Below are entries with pictures in them. Output exactly the lines starting at the line with "Allee-type rescue threshold" and ending at the line with "What are HD maps?", both included, but not the pictures.

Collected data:
■ ■ ■
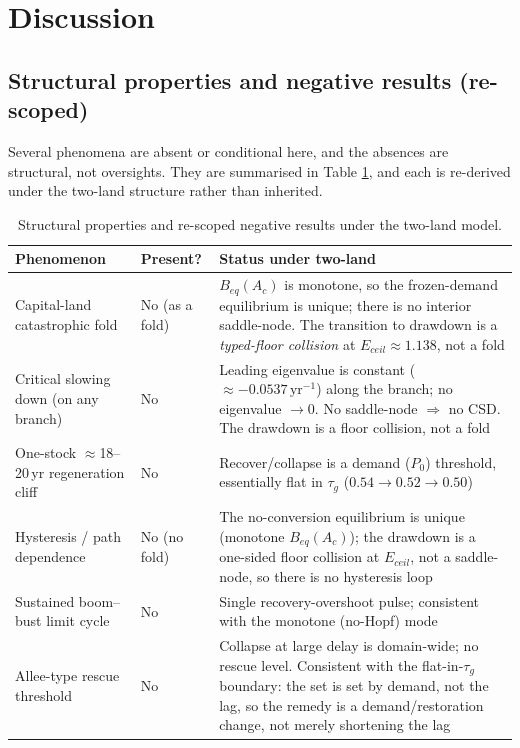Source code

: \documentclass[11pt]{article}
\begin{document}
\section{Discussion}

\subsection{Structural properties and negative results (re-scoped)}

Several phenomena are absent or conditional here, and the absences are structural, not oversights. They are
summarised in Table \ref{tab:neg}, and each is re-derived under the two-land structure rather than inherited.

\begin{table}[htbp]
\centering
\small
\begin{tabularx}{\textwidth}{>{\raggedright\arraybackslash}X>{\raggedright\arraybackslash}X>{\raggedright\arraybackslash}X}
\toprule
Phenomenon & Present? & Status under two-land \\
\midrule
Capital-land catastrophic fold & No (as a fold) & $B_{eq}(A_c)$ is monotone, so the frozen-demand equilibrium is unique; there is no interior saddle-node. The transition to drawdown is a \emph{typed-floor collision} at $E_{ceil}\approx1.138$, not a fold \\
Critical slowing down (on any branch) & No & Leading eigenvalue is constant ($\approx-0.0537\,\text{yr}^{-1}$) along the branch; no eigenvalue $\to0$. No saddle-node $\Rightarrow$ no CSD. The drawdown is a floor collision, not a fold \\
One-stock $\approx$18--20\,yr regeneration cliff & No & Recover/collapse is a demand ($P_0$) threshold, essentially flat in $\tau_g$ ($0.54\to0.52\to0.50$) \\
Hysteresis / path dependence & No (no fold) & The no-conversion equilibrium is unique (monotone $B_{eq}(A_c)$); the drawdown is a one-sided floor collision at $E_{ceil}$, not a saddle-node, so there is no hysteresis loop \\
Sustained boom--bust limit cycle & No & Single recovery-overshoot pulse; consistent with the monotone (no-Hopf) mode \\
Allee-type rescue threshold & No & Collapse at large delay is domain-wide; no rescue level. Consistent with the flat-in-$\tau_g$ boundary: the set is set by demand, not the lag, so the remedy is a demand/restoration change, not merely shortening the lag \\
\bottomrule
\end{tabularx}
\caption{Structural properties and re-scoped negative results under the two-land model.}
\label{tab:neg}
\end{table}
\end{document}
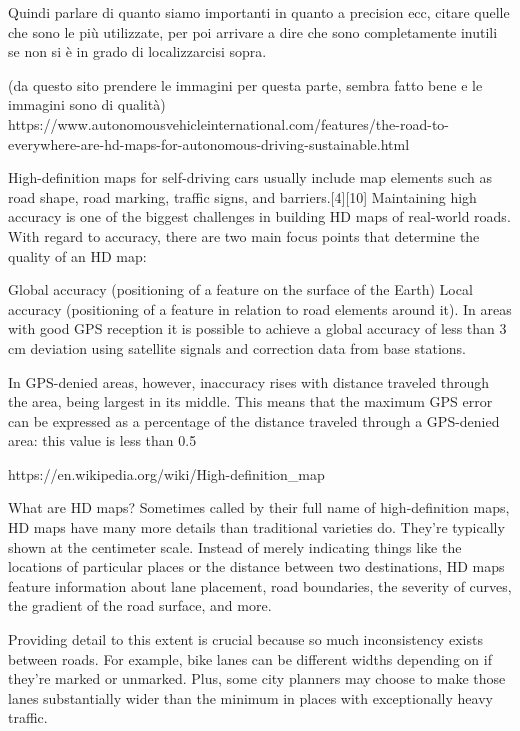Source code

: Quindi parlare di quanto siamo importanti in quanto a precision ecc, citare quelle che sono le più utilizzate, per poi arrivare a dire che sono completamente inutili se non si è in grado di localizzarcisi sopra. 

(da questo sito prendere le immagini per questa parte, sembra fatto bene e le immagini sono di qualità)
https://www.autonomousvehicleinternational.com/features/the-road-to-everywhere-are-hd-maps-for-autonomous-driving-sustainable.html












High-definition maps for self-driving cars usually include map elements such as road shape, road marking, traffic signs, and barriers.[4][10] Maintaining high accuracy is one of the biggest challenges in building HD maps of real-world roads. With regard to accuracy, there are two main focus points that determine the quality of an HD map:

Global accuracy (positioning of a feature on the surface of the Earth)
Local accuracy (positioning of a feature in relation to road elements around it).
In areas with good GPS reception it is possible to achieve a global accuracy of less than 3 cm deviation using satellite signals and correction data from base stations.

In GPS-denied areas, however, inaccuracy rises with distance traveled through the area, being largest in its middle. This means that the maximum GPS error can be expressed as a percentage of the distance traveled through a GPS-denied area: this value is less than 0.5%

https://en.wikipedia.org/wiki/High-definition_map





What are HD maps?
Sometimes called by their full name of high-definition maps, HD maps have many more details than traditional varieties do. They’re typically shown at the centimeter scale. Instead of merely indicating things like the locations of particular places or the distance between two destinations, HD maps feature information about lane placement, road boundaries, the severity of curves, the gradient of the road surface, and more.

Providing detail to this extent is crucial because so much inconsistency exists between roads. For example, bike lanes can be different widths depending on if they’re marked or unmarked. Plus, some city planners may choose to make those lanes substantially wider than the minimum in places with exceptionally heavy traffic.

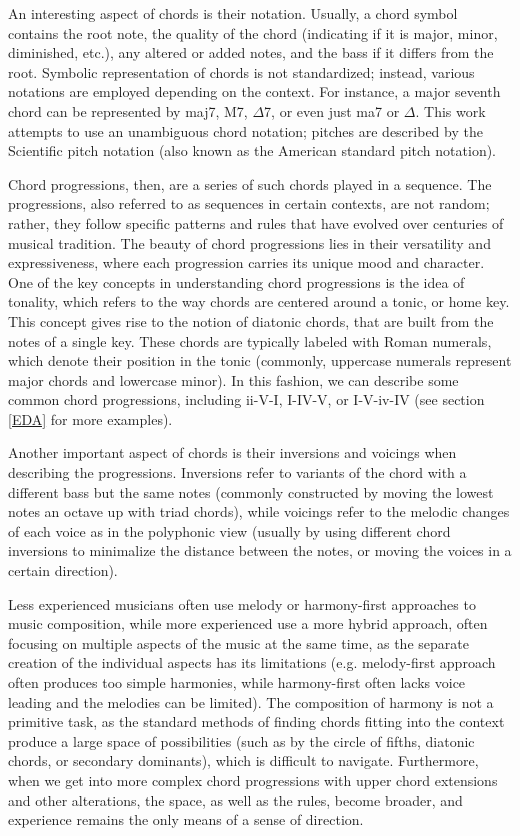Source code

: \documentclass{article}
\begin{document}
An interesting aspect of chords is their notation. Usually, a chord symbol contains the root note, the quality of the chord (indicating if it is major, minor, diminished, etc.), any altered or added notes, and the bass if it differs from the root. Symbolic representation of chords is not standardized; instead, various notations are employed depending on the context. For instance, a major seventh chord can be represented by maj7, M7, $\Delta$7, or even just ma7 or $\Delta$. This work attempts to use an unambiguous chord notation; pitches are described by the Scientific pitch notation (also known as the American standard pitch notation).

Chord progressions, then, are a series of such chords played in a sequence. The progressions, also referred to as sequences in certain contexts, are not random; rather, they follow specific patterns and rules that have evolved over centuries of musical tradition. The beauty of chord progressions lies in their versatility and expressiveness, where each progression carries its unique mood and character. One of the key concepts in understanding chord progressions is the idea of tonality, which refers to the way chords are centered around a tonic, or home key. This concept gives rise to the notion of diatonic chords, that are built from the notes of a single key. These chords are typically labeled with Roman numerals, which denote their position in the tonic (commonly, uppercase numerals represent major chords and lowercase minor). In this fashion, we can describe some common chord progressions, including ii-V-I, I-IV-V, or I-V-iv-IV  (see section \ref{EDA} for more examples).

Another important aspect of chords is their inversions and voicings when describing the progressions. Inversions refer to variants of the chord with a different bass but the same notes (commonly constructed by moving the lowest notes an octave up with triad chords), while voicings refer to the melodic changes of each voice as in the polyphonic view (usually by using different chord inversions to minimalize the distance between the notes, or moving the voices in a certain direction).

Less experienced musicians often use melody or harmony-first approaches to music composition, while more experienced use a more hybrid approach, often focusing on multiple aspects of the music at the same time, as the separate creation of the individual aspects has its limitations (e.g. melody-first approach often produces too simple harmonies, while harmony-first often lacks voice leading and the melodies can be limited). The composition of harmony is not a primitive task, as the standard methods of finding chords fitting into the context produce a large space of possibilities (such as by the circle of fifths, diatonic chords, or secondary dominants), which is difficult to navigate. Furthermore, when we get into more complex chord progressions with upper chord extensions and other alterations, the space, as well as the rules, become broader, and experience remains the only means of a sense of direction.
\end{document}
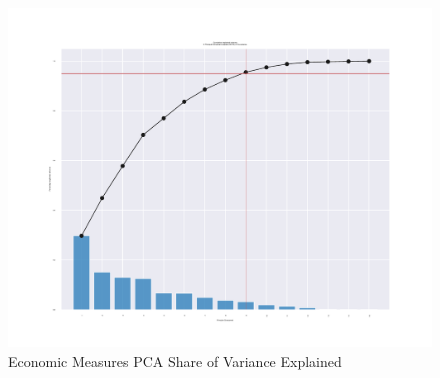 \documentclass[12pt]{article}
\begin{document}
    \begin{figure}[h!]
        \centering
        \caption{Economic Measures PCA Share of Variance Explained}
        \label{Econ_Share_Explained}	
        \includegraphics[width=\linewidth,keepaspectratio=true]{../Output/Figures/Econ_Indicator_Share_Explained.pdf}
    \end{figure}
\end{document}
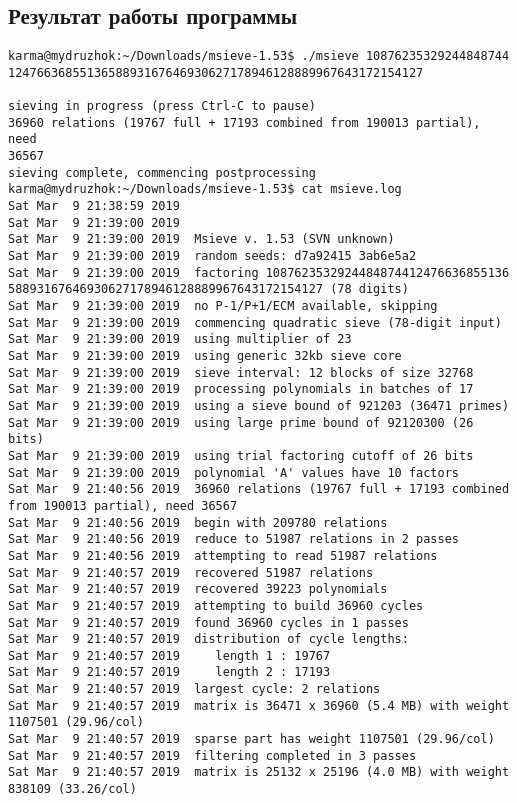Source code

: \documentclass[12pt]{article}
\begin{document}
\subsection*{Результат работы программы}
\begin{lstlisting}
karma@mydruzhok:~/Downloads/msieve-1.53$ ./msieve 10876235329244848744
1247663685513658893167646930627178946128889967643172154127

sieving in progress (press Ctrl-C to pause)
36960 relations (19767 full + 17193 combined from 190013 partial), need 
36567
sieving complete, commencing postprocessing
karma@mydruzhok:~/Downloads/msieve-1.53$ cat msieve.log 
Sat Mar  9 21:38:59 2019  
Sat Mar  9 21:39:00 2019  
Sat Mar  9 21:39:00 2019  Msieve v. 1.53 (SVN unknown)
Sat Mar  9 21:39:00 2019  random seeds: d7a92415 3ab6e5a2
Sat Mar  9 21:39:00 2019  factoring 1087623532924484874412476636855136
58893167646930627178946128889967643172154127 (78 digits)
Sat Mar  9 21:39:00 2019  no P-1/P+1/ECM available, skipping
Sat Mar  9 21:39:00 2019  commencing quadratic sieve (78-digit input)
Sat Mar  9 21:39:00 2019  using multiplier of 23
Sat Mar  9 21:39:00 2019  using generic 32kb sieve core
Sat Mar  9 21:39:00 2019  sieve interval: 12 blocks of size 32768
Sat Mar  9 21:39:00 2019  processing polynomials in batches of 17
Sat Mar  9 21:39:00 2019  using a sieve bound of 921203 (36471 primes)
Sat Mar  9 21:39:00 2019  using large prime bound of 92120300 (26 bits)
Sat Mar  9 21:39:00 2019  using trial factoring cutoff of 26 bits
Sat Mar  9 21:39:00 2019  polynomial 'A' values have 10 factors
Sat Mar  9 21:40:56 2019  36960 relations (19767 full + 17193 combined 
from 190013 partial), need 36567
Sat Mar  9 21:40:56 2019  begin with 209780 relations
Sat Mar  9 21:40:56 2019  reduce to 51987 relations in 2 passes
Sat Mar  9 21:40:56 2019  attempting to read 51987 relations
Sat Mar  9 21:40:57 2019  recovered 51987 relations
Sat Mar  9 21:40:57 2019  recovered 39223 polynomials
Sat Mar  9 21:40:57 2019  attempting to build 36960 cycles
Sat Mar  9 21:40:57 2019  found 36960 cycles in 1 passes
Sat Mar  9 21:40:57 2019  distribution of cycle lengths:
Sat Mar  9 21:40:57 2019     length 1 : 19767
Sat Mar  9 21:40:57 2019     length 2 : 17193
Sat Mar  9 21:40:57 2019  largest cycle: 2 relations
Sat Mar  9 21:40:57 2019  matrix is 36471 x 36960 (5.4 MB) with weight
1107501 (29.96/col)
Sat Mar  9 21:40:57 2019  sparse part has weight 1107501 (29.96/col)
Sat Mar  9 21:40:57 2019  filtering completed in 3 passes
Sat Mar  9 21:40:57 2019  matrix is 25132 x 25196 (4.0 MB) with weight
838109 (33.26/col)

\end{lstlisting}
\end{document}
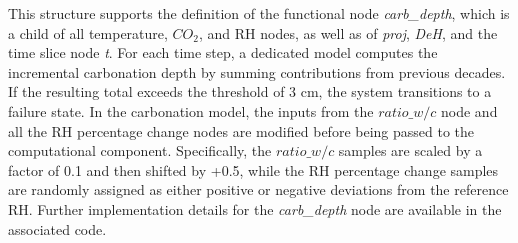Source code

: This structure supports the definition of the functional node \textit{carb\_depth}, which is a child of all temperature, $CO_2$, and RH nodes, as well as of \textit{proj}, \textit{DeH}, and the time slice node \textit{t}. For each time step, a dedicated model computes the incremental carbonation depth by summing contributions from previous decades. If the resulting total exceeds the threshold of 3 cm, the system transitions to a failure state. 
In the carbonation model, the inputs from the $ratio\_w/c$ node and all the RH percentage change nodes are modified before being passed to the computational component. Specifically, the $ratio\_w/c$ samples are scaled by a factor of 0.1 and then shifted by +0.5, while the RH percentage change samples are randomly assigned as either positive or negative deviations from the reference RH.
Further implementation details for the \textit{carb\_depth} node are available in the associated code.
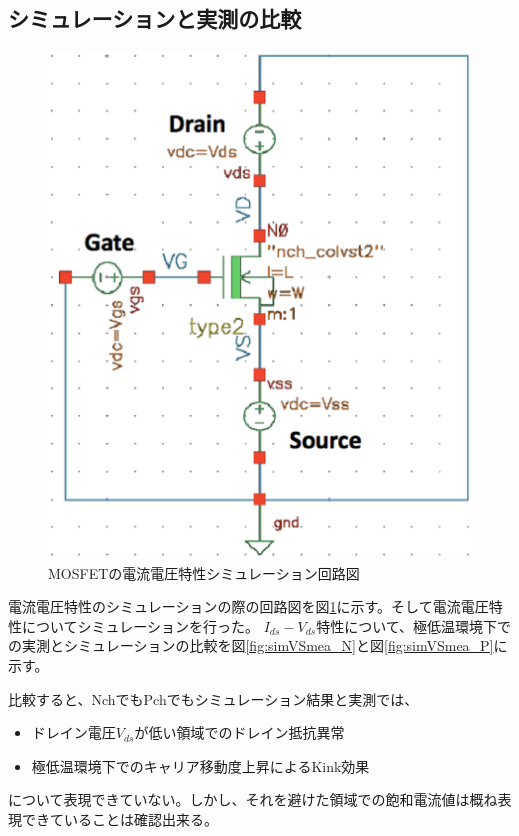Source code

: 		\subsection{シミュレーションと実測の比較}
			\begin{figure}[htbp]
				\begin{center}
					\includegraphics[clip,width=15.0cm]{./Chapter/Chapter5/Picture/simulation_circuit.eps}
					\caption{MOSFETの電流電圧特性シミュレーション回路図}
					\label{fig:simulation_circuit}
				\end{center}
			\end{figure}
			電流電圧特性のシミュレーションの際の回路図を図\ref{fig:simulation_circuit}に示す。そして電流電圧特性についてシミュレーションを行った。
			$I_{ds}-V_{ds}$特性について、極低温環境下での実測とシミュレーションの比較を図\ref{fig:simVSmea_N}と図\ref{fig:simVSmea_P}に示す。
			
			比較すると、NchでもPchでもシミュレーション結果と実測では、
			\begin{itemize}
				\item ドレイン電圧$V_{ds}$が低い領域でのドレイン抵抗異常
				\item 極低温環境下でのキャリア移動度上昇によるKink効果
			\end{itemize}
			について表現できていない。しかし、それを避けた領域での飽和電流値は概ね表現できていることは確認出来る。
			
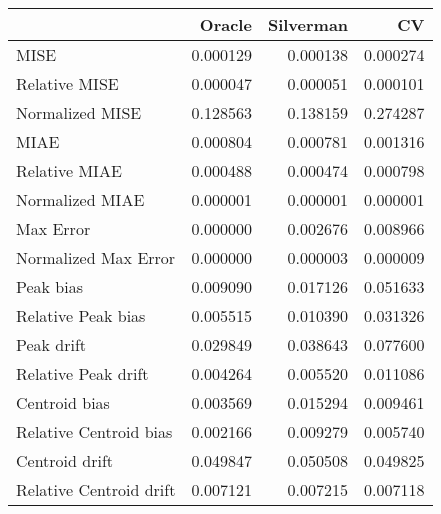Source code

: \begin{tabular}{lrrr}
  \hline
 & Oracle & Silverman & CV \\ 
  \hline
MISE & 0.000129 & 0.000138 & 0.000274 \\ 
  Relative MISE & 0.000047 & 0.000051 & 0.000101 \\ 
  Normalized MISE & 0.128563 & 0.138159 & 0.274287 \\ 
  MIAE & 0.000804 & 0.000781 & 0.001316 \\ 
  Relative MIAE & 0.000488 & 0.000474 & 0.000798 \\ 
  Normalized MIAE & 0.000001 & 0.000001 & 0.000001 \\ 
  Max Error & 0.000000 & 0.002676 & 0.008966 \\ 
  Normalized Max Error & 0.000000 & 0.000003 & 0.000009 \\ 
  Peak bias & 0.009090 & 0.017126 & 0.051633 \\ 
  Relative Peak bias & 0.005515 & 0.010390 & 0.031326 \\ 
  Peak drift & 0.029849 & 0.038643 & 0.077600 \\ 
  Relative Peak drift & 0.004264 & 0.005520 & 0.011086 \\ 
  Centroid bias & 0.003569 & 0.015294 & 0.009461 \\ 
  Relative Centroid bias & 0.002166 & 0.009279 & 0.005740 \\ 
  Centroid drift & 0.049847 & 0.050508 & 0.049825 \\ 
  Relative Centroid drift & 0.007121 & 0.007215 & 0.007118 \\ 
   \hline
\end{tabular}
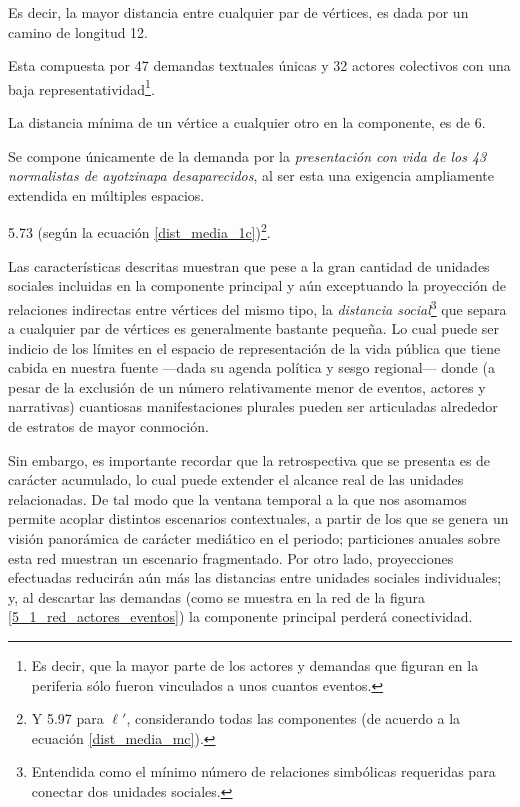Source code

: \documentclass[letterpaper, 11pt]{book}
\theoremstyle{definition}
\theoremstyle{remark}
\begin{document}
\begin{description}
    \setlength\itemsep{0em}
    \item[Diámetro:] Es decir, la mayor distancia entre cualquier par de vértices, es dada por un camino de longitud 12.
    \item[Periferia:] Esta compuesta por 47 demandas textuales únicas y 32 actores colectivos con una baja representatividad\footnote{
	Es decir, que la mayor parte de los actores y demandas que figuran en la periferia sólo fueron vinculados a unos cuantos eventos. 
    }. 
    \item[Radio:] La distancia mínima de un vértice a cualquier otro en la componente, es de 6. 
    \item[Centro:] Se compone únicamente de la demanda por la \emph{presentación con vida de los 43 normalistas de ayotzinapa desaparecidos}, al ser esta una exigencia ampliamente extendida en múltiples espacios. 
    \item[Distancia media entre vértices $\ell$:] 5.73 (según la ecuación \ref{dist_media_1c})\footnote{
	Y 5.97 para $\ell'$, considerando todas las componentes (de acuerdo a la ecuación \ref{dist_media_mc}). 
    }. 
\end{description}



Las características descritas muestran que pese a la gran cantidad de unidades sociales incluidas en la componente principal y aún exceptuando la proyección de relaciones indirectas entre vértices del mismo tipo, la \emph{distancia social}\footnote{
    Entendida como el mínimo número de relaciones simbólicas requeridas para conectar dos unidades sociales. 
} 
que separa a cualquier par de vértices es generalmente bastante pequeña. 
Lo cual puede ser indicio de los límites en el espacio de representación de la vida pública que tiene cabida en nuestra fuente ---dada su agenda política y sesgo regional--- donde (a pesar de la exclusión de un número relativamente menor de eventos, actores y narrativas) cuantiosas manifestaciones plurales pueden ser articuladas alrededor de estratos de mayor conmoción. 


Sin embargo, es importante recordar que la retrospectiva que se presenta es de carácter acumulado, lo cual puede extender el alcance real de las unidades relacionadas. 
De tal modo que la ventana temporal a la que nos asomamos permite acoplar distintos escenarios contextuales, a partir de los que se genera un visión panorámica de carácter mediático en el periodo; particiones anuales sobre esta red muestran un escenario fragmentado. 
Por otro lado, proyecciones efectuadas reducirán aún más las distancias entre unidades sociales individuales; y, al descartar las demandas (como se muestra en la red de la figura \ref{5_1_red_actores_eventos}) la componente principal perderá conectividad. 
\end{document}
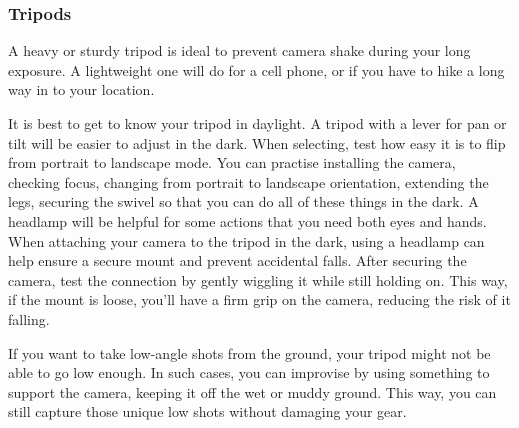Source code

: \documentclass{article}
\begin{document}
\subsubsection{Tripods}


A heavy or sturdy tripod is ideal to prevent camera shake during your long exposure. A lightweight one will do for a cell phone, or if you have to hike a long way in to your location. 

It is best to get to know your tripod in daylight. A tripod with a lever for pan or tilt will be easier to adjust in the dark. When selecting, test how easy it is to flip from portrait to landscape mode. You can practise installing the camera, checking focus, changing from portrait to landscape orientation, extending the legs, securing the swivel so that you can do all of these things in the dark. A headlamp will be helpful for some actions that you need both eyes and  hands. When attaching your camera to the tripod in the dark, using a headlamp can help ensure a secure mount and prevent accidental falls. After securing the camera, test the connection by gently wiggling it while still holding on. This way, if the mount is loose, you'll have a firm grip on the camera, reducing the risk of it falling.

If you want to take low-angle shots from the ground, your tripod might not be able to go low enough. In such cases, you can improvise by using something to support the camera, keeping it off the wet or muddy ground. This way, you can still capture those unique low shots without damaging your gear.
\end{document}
■ ■ ■
Exercise response:
Allee-type rescue threshold & No & Collapse at large delay is domain-wide; no rescue level. Consistent with the flat-in-$\tau_g$ boundary: the set is set by demand, not the lag, so the remedy is a demand/restoration change, not merely shortening the lag \\
\bottomrule
\end{tabularx}
\caption{Structural properties and re-scoped negative results under the two-land model.}
\label{tab:neg}
\end{table}
\end{document}
Source code

: Quindi parlare di quanto siamo importanti in quanto a precision ecc, citare quelle che sono le più utilizzate, per poi arrivare a dire che sono completamente inutili se non si è in grado di localizzarcisi sopra. 

(da questo sito prendere le immagini per questa parte, sembra fatto bene e le immagini sono di qualità)
https://www.autonomousvehicleinternational.com/features/the-road-to-everywhere-are-hd-maps-for-autonomous-driving-sustainable.html












High-definition maps for self-driving cars usually include map elements such as road shape, road marking, traffic signs, and barriers.[4][10] Maintaining high accuracy is one of the biggest challenges in building HD maps of real-world roads. With regard to accuracy, there are two main focus points that determine the quality of an HD map:

Global accuracy (positioning of a feature on the surface of the Earth)
Local accuracy (positioning of a feature in relation to road elements around it).
In areas with good GPS reception it is possible to achieve a global accuracy of less than 3 cm deviation using satellite signals and correction data from base stations.

In GPS-denied areas, however, inaccuracy rises with distance traveled through the area, being largest in its middle. This means that the maximum GPS error can be expressed as a percentage of the distance traveled through a GPS-denied area: this value is less than 0.5%

https://en.wikipedia.org/wiki/High-definition_map





What are HD maps?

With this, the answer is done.